Все возможно, думал меж тем Феогност. Возможно и то, что из таких вот, как эти двое, возникнет и процветет новая русская Фиваида, и не погибнут, и спасены будут духовные откровения афонских старцев, а с ними не смеркнет и гаснущий огнь Византии, и истинное глубокое православие прозябнет и расцветет в этой северной лесной стороне. Теперь, на склоне лет, он более был склонен поддерживать вечное, духовное, то, чему нет предела в смерти, чем тленные и сиюминутные подвиги кесарей и князей…
Феогност опять припомнил свой ордынский плен и зябко перевел плечами. Надобно укреплять церковь!
— Добро! — изрек он наконец. — Пошлю с вами иереев с антиминсом и святыми дарами, да освятят выстроенный вами храм!
Феогност опять помолчал и остро оглядел Стефана.
— Однако и то примолвлю, сыне! По всякой час, егда умыслишь о том, жду тебя у Богоявленья на Москве, понеже и нам у себя надобны таковые, как ты, мнихи!
— И ты, отроче! — оборотил он взор на младшего. — Помысли сугубо о пути своем! И тебе не закрыты врата вместе с братом в обитель Богоявления! Притужен и суров подвиг пустынножительства!
Младший улыбнулся светло и в третий раз отверз уста, отмолвив кратко:
— С детских лет еще хочу, владыко, узрети Фаворский свет! — Он опять не договорил до конца, смутясь, и опять улыбнулся, совсем как дитя или ангел, слетевший с небес на землю, ясно и прямо глядючи на митрополита, и слов возразить ему у Феогноста не нашлось.
ГЛАВА 56
Слухи о том, что великого князя на свадьбе испортили, отняв мужскую силу, уже широко расползались по Москве. Досужие сплетники выискивали теперь тайного завистника — кто бы мог подобное совершить? Слухи эти, за которыми, вероятно, стояли все те, кому непомерная власть и слава тысяцкого Москвы застили свет, достигли наконец княжеского терема.
Филипьевым постом, воротясь из Владимира, веселый, разрумянившийся от морозного ветра, отряхивая снег с бороды и усов, Симеон взбежал к себе. На дворе ржали кони, спешивалась дружина, слуги расседлывали и вываживали каракового княжеского жеребца. Сбросив дорожный вотол на руки прислуге, отдав не глядя шапку с рукавицами, он, проминовав сени с повалушею, с маху открыл тяжелую дверь изложни и, холодный, радостный, предчувствуя трапезу и баню, возник на пороге, словно окунувшись в хоромное устойчивое тепло.
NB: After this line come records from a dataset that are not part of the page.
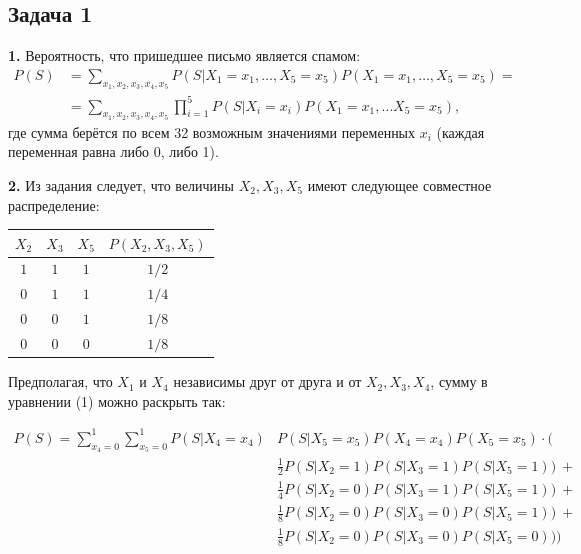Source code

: \documentclass[a4paper, 12pt, onepage]{article}
\begin{document}
\author{Красильников Иван}
\title{}
\maketitle

\subsection*{Задача 1}
\textbf{1.} Вероятность, что пришедшее письмо является спамом:
\begin{align}
  P(S) &= \sum_{x_1, x_2, x_3, x_4, x_5} P(S | X_1=x_1, \ldots, X_5=x_5) P(X_1=x_1, \ldots, X_5=x_5) = \\
       &= \sum_{x_1, x_2, x_3, x_4, x_5} \prod_{i=1}^5 P(S | X_i=x_i) P(X_1=x_1, \ldots X_5=x_5),
\end{align}
где сумма берётся по всем 32 возможным значениями переменных $x_i$ (каждая переменная равна либо 0, либо 1).

\medskip

\textbf{2.} Из задания следует, что величины $X_2, X_3, X_5$ имеют следующее совместное распределение:

\medskip

\begin{tabular}{|c|c|c|c|}
  \hline
  $X_2$ & $X_3$ & $X_5$ & $P(X_2, X_3, X_5)$ \\
  \hline
  $1$ & $1$ & $1$ & ${1/2}$ \\
  $0$ & $1$ & $1$ & ${1/4}$ \\
  $0$ & $0$ & $1$ & ${1/8}$ \\
  $0$ & $0$ & $0$ & ${1/8}$ \\
  \hline
\end{tabular}

\medskip

Предполагая, что $X_1$ и $X_4$ независимы друг от друга и от $X_2, X_3, X_4$, сумму в уравнении (1) можно раскрыть так:

\begin{align*}
  P(S) = \sum_{x_4=0}^1 \sum_{x_5=0}^1 P(S|X_4=x_4) & P(S|X_5=x_5) P(X_4=x_4) P(X_5=x_5) \cdot (  \\
    & \frac{1}{2} P(S | X_2=1) P(S | X_3=1) P(S | X_5=1))\ + \\
    & \frac{1}{4} P(S | X_2=0) P(S | X_3=1) P(S | X_5=1))\ + \\
    & \frac{1}{8} P(S | X_2=0) P(S | X_3=0) P(S | X_5=1))\ + \\
    & \frac{1}{8} P(S | X_2=0) P(S | X_3=0) P(S | X_5=0)))
\end{align*}
\end{document}
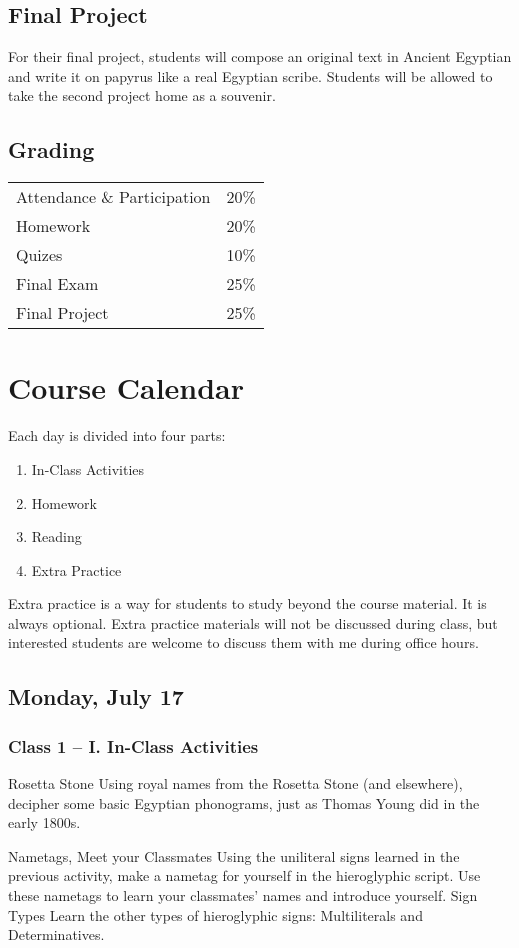 \documentclass[11pt]{article}
\begin{document}
		\subsection*{Final Project}
			For their final project, students will compose an original text in Ancient Egyptian
			 and write it on papyrus like a real Egyptian scribe. 
			Students will be allowed to take the second project home as a souvenir.
			
			
		\subsection*{Grading}
			\begin{tabular}{l l}
				Attendance \& Participation & 20\% \\
				Homework & 20\% \\
				Quizes & 10\% \\
				Final Exam & 25\% \\
				Final Project & 25\% \\
			\end{tabular}
	
	\section*{Course Calendar}
	
	Each day is divided into four parts: 
	\begin{enumerate}
	\item In-Class Activities
	\item Homework
	\item Reading
	\item Extra Practice
	\end{enumerate}
	
	Extra practice is a way for students to study beyond the course material.
	It is always optional.
	Extra practice materials will not be discussed during class, but interested students are welcome to discuss them with me during office hours.
	
	\subsection*{Monday, July 17}
		\subsubsection*{Class 1 -- I. In-Class Activities}
			\begin{outline}[itemize]
				\1 Rosetta Stone
					\2 Using royal names from the Rosetta Stone (and elsewhere), 
						decipher some basic Egyptian phonograms, 
						just as Thomas Young did in the early 1800s.
				
				\1 Nametags, Meet your Classmates
					\2 Using the uniliteral signs learned in the previous activity, make a nametag for yourself in the hieroglyphic script.
						Use these nametags to learn your classmates' names and introduce yourself.
				\1 Sign Types
					\2 Learn the other types of hieroglyphic signs: Multiliterals and Determinatives.
						
			\end{outline}
			
\end{document}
По зимней темной поре в изложне горели свечи — обмерзшие слюдяные оконца почти не пропускали света, — и Симеон не сразу разглядел жену, сидевшую в непривычной позе, не за пяльцами или налоем с книгою «житий», а на краю постели, меж раздвинутых узорных полотен полога, словно татарка у входа в юрту. Сидела и плакала, давясь злыми слезами.
— Ты что? — спросил он, несколько опешив.
— Что! Околдовали нас на свадьбе, тебя и меня! Испортили! Вота что! — с провизгом выкрикнула Евпраксия, глядя ненавистно мимо него.
— Кто… сказал?! — глухо вопросил Симеон, темнея лицом.
— Кто, кто! Люди! Бают — не лгут!
— Во снях тебе наснилось! Сплетки бабьи! — отверг было Симеон. — Да и кому нать? — Он высокомерно усмехнул, пытаясь кончить зряшную молвь. Он знал и про сглаз и про порчу, не по раз видел «порченых», но как-то никогда не применял всего этого к себе самому. Казалось, князя и княжеской семьи, надежно защищенных молитвами самого митрополита русского, языческое безлепое волхвование не может коснуться… Но ведь коснулось же! Четвертый месяц Опраксея остает девушкой, а он попросту избегает ее и счастлив, не видя жены по неделям. Быть может, молва не так уж и не права? Хотя все это, ежели так, было безмерно мерзко! И потом — какой сглаз? Сколько ночных молитв, заказных молебнов! Ездили во Владимир, ко святыням, ничего не помогло… Он все еще стоял, с мокрыми усами и бородою, почти без мысли озирая тесно заставленный сундуками и поставцами с узорною посудою, застеленный мягким ордынским ковром покои с большою кроватью под тафтяным пологом, с изразчатою красною печью. Девка сунула нос в горницу и, разом сообразив, что у князя с княгинею разговор не для чужих ушей, ушмыгнула прочь. Семен усмехнулся, стараясь скинуть с себя наваждение жениных слов, спросил:
— И на кого бают?
— Вельяминовы! Боле некому! — опять с провизгом, больно резанувшим уши, выкрикнула жена. — Дочку за Ивана отдал, дак и хлопочет теперь, чтобы у нас с тобою деток не стало! Все тогда Ивану с Лександрой останет после тебя!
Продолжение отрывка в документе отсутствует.